Why The Real Test of American Exceptionalism is Now
These strange, unmoored days, the economist in me says something that the human in me — laughing at him like he’s a simpleton — challenges. I’ve come to call it the test of American exceptionalism. It’s a little hypothesis, if you like, or just a series of thoughts, which goes like this.
If you were to imagine a society which was the ideal, the perfect breeding ground — something like a Petri dish, packed with tasty nutrients — for fascism and authoritarianism, then that society, sadly, ironically, would be America. Why? The two things that we should expect to predict fascism and authoritarianism most are: a) prolonged, severe economic stagnation for the average person, and b) a long history of institutionalized supremacy.

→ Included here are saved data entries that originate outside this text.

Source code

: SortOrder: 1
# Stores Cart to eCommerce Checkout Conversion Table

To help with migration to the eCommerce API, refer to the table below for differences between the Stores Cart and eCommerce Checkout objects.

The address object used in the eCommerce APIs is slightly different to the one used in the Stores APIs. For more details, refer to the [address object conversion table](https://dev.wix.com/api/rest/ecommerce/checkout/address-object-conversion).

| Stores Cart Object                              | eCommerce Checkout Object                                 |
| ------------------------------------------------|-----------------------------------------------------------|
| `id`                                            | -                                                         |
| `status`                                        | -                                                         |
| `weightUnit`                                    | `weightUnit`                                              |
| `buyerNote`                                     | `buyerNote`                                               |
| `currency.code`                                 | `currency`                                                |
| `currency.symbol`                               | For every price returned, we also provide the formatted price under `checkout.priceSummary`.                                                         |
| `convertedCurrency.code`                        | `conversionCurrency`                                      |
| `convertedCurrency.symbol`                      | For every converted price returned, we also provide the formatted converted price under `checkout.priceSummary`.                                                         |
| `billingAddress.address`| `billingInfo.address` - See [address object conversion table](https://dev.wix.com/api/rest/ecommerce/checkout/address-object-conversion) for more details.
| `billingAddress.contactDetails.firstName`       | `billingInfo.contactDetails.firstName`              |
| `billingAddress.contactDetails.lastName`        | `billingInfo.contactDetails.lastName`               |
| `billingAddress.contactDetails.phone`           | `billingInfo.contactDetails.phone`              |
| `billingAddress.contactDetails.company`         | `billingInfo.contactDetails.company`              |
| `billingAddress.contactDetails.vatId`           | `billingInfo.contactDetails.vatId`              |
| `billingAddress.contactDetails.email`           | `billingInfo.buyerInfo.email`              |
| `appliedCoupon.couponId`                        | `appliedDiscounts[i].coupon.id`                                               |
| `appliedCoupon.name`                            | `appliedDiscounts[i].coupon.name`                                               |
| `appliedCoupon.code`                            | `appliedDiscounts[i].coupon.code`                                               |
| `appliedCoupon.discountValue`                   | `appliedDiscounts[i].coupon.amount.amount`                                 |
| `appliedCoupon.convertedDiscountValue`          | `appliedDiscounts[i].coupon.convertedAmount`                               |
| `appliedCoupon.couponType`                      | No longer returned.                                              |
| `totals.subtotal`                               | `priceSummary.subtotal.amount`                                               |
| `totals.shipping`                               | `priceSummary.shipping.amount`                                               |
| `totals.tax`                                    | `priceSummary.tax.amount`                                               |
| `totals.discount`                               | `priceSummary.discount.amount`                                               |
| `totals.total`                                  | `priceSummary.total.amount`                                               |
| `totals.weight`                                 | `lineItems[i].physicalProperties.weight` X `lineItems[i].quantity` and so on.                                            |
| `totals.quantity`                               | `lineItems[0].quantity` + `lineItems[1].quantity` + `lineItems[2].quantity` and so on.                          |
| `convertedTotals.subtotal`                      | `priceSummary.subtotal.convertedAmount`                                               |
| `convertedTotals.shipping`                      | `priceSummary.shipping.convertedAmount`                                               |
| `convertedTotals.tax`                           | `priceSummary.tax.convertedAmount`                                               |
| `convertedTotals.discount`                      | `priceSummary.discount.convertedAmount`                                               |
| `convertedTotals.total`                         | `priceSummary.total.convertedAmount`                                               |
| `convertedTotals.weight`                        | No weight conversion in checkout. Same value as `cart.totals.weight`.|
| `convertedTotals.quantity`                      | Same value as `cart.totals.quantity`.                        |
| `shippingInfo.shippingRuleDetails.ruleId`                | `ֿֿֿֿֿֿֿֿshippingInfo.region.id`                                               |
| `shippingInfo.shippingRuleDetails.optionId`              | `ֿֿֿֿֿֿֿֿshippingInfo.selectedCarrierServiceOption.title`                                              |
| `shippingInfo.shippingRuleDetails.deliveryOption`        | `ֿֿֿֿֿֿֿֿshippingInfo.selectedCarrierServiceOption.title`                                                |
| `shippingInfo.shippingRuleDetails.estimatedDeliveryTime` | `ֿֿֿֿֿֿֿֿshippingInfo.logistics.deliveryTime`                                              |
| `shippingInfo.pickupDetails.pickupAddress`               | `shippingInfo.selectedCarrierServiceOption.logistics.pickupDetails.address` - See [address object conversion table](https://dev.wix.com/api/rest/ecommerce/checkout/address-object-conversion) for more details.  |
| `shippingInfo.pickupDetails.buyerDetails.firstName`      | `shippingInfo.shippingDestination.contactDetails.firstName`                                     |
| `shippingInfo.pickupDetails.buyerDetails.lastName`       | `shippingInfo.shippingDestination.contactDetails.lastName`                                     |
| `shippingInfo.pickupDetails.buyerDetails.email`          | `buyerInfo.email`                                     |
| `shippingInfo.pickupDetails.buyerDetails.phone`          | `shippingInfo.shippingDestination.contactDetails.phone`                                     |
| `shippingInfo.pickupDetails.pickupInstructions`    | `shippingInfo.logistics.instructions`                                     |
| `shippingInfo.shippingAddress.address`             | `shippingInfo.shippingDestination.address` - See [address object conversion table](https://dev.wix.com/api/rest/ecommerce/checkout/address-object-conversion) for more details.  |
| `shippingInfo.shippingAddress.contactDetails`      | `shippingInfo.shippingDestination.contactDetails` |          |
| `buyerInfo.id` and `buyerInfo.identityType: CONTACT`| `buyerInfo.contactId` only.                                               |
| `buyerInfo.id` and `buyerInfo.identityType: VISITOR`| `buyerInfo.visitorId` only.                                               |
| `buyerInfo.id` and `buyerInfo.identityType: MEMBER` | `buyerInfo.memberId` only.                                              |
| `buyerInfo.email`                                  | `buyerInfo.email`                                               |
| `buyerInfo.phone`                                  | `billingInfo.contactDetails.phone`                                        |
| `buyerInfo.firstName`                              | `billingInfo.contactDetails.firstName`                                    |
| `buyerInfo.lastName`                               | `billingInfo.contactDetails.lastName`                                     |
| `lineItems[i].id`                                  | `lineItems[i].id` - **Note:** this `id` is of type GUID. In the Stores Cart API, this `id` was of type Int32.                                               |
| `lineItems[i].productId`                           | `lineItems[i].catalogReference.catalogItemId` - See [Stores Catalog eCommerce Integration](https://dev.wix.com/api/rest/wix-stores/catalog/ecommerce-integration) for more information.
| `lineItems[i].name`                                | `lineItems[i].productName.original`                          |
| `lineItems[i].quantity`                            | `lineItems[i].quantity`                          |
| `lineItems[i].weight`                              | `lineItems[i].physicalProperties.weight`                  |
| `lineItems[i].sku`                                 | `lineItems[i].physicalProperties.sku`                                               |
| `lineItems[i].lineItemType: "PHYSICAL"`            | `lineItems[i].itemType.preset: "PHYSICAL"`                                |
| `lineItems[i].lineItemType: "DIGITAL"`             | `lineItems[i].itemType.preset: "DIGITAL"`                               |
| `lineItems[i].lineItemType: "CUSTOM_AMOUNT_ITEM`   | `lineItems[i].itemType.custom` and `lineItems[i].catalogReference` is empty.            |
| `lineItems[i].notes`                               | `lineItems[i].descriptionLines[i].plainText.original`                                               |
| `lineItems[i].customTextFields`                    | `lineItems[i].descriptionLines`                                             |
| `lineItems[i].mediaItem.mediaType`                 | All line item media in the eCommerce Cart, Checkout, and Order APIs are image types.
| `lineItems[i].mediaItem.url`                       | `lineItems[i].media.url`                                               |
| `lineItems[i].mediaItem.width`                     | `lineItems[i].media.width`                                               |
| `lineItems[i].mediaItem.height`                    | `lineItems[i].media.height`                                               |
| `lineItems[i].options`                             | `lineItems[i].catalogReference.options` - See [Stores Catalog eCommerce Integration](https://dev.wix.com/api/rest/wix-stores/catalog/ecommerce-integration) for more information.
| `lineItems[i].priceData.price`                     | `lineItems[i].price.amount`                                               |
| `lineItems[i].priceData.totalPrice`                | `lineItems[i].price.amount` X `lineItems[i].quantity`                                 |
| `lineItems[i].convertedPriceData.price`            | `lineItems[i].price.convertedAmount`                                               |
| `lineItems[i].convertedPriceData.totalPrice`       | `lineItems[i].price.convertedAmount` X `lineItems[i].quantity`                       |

Stagnation predicts fascism for a reason so simple it often hides in plain sight. As their incomes, savings, and assets flatline, and then dwindle — because a stagnant economy means that prices rise, but earnings don’t, so inequality spikes, and the middle collapses back into poverty, things coming undone — people come to live in a world which they feel is unsafe, hostile, and threatening. Just keeping that job, feeing and educating your kids, paying off that mortgage, going to the doctor — all the basics — become exercises fraught with dread, anxiety, and fear. The result? People lose faith in their systems and institutions and norms and values. Such societies are easy meat for demagogues — who promise desperate, broke, and frustrated people what they are seeking most again: a sense of safety, security, belonging, mattering, counting.